IIRC, Islamization in the Persian lands (including Khorasan and Transoxania) only really got started in the 9th century, and that due to the heavy infusion of Persians into the ruling elite of the Caliphate after the Abbasid Revolution and the civil wars of the 810s, both of which were won by the Khorasani troops.
While Saman Khuda might hold out, the overwhelming trend among his peers in the region would still be towards Islamization, because this was the way to get legitimacy and become part of the wider Muslim world, with all its riches and possibilities. In such an atmosphere, Zoroastrianism could only hold out in isolated, inaccessible enclaves that retained a de facto autonomy, like the mountains of Tabaristan or Sistan (or Transcaucasia, Lebanon and northern Spain, for that matter). The plains would be dominated by the Caliphate, and hence be subject to Islamization.

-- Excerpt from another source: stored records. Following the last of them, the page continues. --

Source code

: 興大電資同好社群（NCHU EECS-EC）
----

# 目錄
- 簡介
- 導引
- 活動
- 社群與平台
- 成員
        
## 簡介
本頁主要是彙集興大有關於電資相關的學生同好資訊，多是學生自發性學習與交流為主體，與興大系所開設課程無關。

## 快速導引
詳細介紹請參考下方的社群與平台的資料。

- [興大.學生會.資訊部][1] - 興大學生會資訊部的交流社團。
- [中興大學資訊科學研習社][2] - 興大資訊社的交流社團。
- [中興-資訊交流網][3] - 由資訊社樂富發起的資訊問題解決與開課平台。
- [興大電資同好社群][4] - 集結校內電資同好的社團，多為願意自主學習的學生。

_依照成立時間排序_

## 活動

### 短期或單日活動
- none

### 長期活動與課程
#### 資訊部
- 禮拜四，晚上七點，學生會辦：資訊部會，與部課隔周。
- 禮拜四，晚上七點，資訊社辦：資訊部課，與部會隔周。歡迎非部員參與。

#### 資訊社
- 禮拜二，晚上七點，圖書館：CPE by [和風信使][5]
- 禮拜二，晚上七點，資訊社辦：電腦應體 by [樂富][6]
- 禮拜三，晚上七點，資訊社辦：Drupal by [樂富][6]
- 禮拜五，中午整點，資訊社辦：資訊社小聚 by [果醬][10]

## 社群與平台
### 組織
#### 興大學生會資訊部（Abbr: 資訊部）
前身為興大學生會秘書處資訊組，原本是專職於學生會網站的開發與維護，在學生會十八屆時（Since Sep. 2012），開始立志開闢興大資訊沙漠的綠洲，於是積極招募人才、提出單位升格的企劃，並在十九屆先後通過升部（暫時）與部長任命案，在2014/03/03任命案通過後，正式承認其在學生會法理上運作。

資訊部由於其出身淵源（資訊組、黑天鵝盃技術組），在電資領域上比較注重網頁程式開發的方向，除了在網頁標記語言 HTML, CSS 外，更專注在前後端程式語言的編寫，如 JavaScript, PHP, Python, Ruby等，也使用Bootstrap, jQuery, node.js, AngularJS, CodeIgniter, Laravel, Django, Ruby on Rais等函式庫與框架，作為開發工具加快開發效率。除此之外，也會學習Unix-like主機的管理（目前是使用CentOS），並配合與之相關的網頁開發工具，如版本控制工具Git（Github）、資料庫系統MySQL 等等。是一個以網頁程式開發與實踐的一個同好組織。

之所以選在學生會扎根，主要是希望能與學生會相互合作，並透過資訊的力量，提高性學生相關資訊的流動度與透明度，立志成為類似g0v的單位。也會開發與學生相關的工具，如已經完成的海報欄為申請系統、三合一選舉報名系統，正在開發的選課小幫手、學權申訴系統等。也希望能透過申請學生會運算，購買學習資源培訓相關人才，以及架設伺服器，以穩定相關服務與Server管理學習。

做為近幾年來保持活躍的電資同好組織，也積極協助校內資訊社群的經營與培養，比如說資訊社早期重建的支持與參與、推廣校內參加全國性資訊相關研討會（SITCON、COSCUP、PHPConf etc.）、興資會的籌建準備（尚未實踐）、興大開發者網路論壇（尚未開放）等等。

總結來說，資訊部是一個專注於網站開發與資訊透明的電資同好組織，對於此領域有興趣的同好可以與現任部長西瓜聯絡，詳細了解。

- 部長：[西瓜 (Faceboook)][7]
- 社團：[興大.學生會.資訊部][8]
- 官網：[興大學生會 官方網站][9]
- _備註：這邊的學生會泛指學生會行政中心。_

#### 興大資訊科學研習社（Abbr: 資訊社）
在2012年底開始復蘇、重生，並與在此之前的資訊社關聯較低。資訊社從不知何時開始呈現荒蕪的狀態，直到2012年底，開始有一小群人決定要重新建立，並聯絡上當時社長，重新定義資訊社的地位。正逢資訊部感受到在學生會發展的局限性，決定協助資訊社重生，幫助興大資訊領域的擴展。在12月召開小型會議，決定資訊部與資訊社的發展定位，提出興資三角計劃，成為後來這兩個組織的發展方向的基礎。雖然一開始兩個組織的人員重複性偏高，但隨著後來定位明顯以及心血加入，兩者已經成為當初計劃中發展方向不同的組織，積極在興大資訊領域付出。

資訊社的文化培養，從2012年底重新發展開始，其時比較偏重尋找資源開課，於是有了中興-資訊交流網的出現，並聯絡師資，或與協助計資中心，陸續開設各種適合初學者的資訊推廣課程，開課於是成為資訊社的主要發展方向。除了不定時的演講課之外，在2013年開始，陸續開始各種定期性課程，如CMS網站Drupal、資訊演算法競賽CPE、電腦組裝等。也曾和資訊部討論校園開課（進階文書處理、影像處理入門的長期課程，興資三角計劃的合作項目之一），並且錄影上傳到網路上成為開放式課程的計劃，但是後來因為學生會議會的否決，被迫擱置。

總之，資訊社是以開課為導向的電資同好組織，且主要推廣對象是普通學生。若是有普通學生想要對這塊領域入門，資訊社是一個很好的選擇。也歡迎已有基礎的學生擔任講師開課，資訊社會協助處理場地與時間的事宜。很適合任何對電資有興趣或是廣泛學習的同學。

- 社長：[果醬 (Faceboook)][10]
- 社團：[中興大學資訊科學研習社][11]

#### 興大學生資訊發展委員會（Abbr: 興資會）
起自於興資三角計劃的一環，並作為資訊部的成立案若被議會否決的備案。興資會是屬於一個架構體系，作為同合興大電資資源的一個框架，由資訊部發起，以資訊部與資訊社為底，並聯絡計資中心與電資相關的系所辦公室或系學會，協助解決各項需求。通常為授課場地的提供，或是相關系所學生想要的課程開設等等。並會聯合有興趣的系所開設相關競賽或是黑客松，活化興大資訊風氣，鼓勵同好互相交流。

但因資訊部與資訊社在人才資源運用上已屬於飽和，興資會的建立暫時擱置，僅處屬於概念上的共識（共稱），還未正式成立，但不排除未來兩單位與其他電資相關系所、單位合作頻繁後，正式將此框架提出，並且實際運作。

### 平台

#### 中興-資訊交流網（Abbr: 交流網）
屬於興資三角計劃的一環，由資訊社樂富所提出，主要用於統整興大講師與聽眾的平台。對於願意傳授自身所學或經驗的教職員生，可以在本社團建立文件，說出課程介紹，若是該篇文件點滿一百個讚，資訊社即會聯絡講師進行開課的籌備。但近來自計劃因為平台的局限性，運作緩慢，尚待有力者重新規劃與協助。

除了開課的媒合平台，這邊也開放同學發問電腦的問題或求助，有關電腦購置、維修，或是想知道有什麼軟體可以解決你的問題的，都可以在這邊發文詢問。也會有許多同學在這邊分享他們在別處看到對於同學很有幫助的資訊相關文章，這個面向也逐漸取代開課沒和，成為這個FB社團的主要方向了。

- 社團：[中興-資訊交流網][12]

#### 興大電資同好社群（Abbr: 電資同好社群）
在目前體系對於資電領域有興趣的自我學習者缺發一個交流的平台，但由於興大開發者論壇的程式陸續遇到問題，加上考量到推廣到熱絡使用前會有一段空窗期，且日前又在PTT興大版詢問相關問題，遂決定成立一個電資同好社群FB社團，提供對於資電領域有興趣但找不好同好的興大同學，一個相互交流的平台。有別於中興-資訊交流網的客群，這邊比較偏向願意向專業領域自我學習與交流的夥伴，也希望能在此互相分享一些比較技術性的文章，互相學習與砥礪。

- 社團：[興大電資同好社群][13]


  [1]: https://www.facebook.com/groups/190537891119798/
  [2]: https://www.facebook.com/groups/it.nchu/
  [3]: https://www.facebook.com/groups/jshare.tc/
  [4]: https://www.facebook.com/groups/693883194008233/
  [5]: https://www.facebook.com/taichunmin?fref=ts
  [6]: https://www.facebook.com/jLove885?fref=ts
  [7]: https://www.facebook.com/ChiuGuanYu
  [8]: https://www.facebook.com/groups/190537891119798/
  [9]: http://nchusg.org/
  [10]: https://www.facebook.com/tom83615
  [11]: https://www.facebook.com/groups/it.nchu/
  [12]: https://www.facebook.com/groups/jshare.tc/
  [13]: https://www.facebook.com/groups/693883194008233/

One way to pre-empt this would be to have the Abbasid Revolt fail quickly and the much more Arab-minded and exclusive Umayyads remain in power. The strains of holding their vast empire together were already evident before the Revolution, and it is rather likely that without the Abbasids, who used Islam as a unifying force and introduced non-Arabs to positions of power, the breakup of the Caliphate would have begun earlier. A Damascus-based Caliphate would also remain dominated by Syrian and Mesopotamian elites and be focused on the Mashriq, so less attention to the Persian lands of the East and less incentive for local rulers there to convert.